Acquisition of the Person’s Information (Profiling)

Profiling of a given user is the process of obtaining the values associated with the different attributes that constitute the user model (note: refer to the work conducted in WP7, especially D7.2, for a more elaborated study of profiling).

The different means that can be employed to get the information associated with the different attributes include:

The direct entering of the personal information by the end-user
The extraction of this information from querying existing data sources (such as databases) or/and captured during different processes (such as the recording of a transaction)
The calculation from existing attributes (simple algorithms or expert systems)
The extraction via the mining of information

Of course, one should be aware that the quality of the information differs, and depends largely on the means that have been employed to get this information. For instance, one can easily imagine that certain information originating from a governmental database is much more reliable than the same information found in a personal web page which the user has entered by her- or himself. In a similar way, we can assume that information that has been calculated or inferred is more prone to error than information that has been entered directly (although the phenomenon of obsolescence of information can mitigate this assertion).

Similarly, the control of this information is strongly correlated to the means that have been employed to collect the information. For instance, information that is present in web pages is totally controlled by the users themselves, whereas information that is present in a governmental database is principally controlled by a third party (the government). In the later case, legislation and the possibility of the end user bringing some correction can help to share part of this control. In the case where the information has been extracted by some data mining procedures, it is totally controlled by some third parties. There is almost no possibility of intervention by the end-users (who may simply be totally unaware that their personal information is being exploited).

Direct entering of the personal data

Direct entering of personal data consists of mechanisms in which the end users are able to enter explicitly their personal information.

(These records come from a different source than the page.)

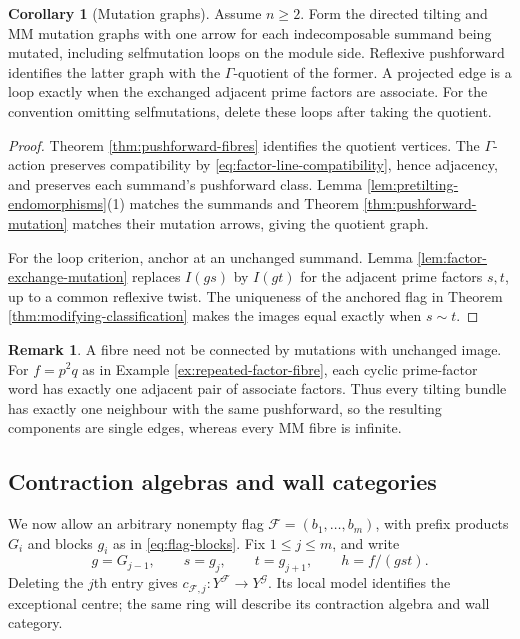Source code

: \documentclass[a4paper,reqno]{amsart}
\def\F{\mathcal{F}}
\theoremstyle{definition}
\newtheorem{Cor}[Thm]{Corollary}
\newtheorem{Rem}[Thm]{Remark}
\begin{document}
\begin{Cor}[Mutation graphs]\label{cor:mm-mutation-graph}
Assume $n\ge2$. Form the directed tilting and MM mutation graphs with one arrow for each indecomposable summand being mutated, including selfmutation loops on the module side. Reflexive pushforward identifies the latter graph with the $\Gamma$-quotient of the former. A projected edge is a loop exactly when the exchanged adjacent prime factors are associate. For the convention omitting selfmutations, delete these loops after taking the quotient.
\end{Cor}
\begin{proof}
Theorem \ref{thm:pushforward-fibres} identifies the quotient vertices. The $\Gamma$-action preserves compatibility by \eqref{eq:factor-line-compatibility}, hence adjacency, and preserves each summand's pushforward class. Lemma \ref{lem:pretilting-endomorphisms}(1) matches the summands and Theorem \ref{thm:pushforward-mutation} matches their mutation arrows, giving the quotient graph.

For the loop criterion, anchor at an unchanged summand. Lemma \ref{lem:factor-exchange-mutation} replaces $I(gs)$ by $I(gt)$ for the adjacent prime factors $s,t$, up to a common reflexive twist. The uniqueness of the anchored flag in Theorem \ref{thm:modifying-classification} makes the images equal exactly when $s\sim t$.
\end{proof}

\begin{Rem}\label{rem:fibre-gallery-disconnected}
A fibre need not be connected by mutations with unchanged image. For $f=p^2q$ as in Example \ref{ex:repeated-factor-fibre}, each cyclic prime-factor word has exactly one adjacent pair of associate factors. Thus every tilting bundle has exactly one neighbour with the same pushforward, so the resulting components are single edges, whereas every MM fibre is infinite.
\end{Rem}

\subsection{Contraction algebras and wall categories}\label{sec:elementary-contractions}

We now allow an arbitrary nonempty flag $\F=(b_1,\ldots,b_m)$, with prefix products $G_i$ and blocks $g_i$ as in \eqref{eq:flag-blocks}. Fix $1\le j\le m$, and write
\[
g=G_{j-1},\qquad s=g_j,\qquad t=g_{j+1},\qquad h=f/(gst).
\]
Deleting the $j$th entry gives $c_{\F,j}\colon Y^\F\to Y^{\mathcal G}$. Its local model identifies the exceptional centre; the same ring will describe its contraction algebra and wall category.
\end{document}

For instance, a typical example of such systems is an online system in which the users have to describe themselves by specifying their name, addresses, preferences and other characteristics.

The Type 3 IMS (individual function), presented previously, represent a typical category of systems that employ this method.

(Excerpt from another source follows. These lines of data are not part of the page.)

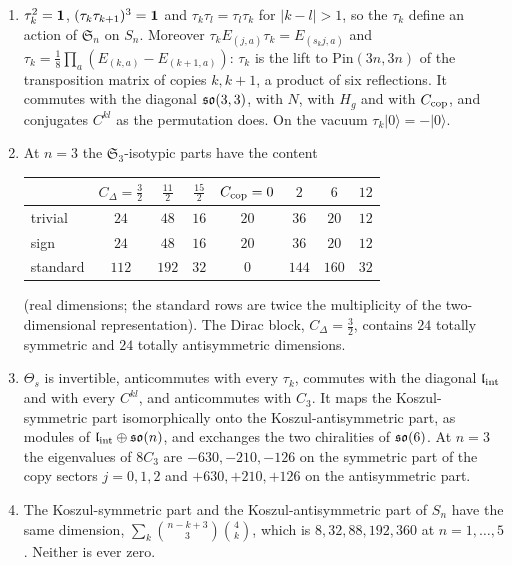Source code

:\begin{proposition}
\label{e3:prop:koszul}
\begin{enumerate}[label=(\roman*),leftmargin=2.2em]
\item $\tau_k^2=\id$, $(\tau_k\tau_{k+1})^3=\id$ and $\tau_k\tau_l=\tau_l\tau_k$ for $|k-l|>1$, so the $\tau_k$ define an action of $\mathfrak S_n$ on $S_n$. Moreover
$\tau_kE_{(j,a)}\tau_k=E_{(s_kj,a)}$ and $\tau_k=\tfrac18\prod_a(E_{(k,a)}-E_{(k+1,a)})$: $\tau_k$ is the lift to $\mathrm{Pin}(3n,3n)$ of the transposition matrix of
copies $k,k+1$, a product of six reflections. It commutes with the diagonal $\so{3,3}$, with $N$, with $H_g$ and with $C_{\rm cop}$, and conjugates
$C^{kl}$ as the permutation does. On the vacuum $\tau_k|0\rangle=-|0\rangle$.
\item At $n=3$ the $\mathfrak S_3$-isotypic parts have the content
\begin{center}
\begin{tabular}{@{}lccc|cccc@{}}
\toprule
 & $C_\Delta=\tfrac32$ & $\tfrac{11}2$ & $\tfrac{15}2$ & $C_{\rm cop}=0$ & $2$ & $6$ & $12$\\
\midrule
trivial & $24$ & $48$ & $16$ & $20$ & $36$ & $20$ & $12$\\
sign & $24$ & $48$ & $16$ & $20$ & $36$ & $20$ & $12$\\
standard & $112$ & $192$ & $32$ & $0$ & $144$ & $160$ & $32$\\
\bottomrule
\end{tabular}
\end{center}
(real dimensions; the standard rows are twice the multiplicity of the two-dimensional representation). The Dirac block, $C_\Delta=\tfrac32$,
contains $24$ totally symmetric and $24$ totally antisymmetric dimensions.
\item $\Theta_s$ is invertible, anticommutes with every $\tau_k$, commutes with the diagonal $\lint$ and with every $C^{kl}$, and anticommutes with $C_3$. It
maps the Koszul-symmetric part isomorphically onto the Koszul-antisymmetric part, as modules of $\lint\oplus\so n$, and exchanges the two
chiralities of $\so6$. At $n=3$ the eigenvalues of $8C_3$ are $-630,-210,-126$ on the symmetric part of the copy sectors $j=0,1,2$ and
$+630,+210,+126$ on the antisymmetric part.
\item The Koszul-symmetric part and the Koszul-antisymmetric part of $S_n$ have the same dimension, $\sum_k\binom{n-k+3}3\binom4k$, which is
$8,32,88,192,360$ at $n=1,\dots,5$. Neither is ever zero.
\end{enumerate}
\end{proposition}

The personal data directly entered is mostly under the total control of the user who is able to modify this information whenever he likes.

This mode of collection of the personal data appears to better preserve the privacy of the user than the centralised solutions, although it is not without a certain number of limitations. Firstly, this information may not be very reliable nor up-to-date, since it relies on the willingness of the users to enter this information and to be honest. Equally, the users may even involuntary introduce some errors that originate from an incorrect perception of reality (such as rationalisation). Secondly, the entering of this information and its update can be considered too time consuming for the user who may not be ready to spend the effort.

The typical attributes that can be captured in this way include name, addresses, pseudonyms, short descriptions (such as picture) and preferences (basic).

The extraction from data sources and from processes

In this case, the values associated to the attributes originate from two different sources: (1) databases; and (2) processes.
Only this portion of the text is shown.